Kinematic-driven human-robot interaction system with deep learning for flexible acupuncture needling manipulations

Acupuncture is an important therapeutic method in traditional Chinese medicine and essentially characterized by flexible needling manipulations that are complicated for repetitions. In this work, we designed a bio-inspired acupuncture robot combined with human-machine interaction system that can implement flexible and precise needle manipulations as manual acupuncture. In the proposed framework, the manual needling process was recorded with online imaging techniques. With a deep learning-based acupuncture estimator, kinetic parameters of lift insertion (LI) and twist rotation (TR) manipulations were extracted in three-dimensional space and the precent of correct key points for operator's hand pose estimation achieved 94.03%. It is founded that the variation of operator's finger vector angle for LI manipulation was much weaker than TR manipulation. Furthermore, inspired by kinematic characteristics of manual acupuncture, a six-degree-of-freedom robot was used to simulate the coordinated motion of hand joints in needling manipulations through robot kinematics analysis and trajectory planning with polynomial interpolation method. Numerical and experiential results showed that the acupuncture robot can mimic various needling manipulations as manual acupuncture. The flexibility and stability of the robotic acupuncture framework were evaluated for a wide range of needling parameters.
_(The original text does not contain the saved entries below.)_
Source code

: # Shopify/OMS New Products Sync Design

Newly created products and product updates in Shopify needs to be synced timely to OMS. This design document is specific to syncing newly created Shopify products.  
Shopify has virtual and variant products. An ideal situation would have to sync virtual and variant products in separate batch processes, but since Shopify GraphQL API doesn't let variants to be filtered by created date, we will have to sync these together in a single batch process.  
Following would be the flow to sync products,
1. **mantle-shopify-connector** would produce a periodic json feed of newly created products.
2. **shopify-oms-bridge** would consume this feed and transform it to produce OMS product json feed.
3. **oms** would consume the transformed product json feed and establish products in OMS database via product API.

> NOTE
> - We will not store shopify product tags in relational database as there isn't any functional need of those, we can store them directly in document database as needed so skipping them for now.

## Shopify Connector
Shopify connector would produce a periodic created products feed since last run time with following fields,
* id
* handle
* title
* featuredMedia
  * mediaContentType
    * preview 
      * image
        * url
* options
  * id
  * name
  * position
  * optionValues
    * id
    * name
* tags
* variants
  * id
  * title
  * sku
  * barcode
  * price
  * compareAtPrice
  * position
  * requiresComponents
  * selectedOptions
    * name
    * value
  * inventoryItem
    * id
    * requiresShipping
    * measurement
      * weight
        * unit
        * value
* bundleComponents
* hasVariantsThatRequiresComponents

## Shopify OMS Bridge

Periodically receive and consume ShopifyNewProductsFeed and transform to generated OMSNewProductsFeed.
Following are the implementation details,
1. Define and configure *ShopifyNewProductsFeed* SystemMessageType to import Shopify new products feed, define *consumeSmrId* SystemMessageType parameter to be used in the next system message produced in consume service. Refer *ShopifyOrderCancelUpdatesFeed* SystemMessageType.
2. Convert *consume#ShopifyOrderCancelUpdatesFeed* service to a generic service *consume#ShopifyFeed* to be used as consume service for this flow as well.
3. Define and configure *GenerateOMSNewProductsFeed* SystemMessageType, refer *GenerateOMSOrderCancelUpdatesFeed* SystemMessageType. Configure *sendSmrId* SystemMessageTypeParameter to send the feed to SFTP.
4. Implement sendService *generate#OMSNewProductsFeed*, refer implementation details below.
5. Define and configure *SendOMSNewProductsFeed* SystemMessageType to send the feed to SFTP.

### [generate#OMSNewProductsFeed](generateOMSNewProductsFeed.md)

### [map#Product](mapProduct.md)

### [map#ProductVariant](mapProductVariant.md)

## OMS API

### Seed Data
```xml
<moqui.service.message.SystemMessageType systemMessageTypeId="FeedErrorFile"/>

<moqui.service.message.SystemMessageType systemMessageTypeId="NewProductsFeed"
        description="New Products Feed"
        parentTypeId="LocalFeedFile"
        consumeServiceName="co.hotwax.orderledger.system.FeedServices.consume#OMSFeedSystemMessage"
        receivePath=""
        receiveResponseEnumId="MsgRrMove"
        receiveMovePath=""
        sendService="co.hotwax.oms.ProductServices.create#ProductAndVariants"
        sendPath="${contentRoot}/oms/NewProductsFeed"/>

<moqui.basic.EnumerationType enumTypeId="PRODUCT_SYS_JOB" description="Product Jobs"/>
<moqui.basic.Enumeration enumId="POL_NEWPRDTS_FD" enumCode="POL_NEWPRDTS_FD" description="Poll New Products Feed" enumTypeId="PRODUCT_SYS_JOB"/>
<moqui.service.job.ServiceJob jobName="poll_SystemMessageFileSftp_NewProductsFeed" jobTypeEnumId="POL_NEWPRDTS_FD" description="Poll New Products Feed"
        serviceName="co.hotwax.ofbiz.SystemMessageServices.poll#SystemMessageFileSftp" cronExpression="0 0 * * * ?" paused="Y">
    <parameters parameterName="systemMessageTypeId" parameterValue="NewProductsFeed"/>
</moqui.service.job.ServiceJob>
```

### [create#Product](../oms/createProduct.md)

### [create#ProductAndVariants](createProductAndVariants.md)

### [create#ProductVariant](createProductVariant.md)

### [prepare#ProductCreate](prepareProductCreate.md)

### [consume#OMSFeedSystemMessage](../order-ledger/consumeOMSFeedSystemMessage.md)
It was demonstrated that the robot can follow the periodic dynamics of LI and TR manipulations with various frequencies and amplitudes, and perform accurate acupuncture operations with smooth needling trajectories as joint jitters during needle manipulations were completely eliminated. The presented results provide a new strategy for modern applications of acupuncture treatment with robotic and flexible needling manipulations to improve the therapeutic efficacy.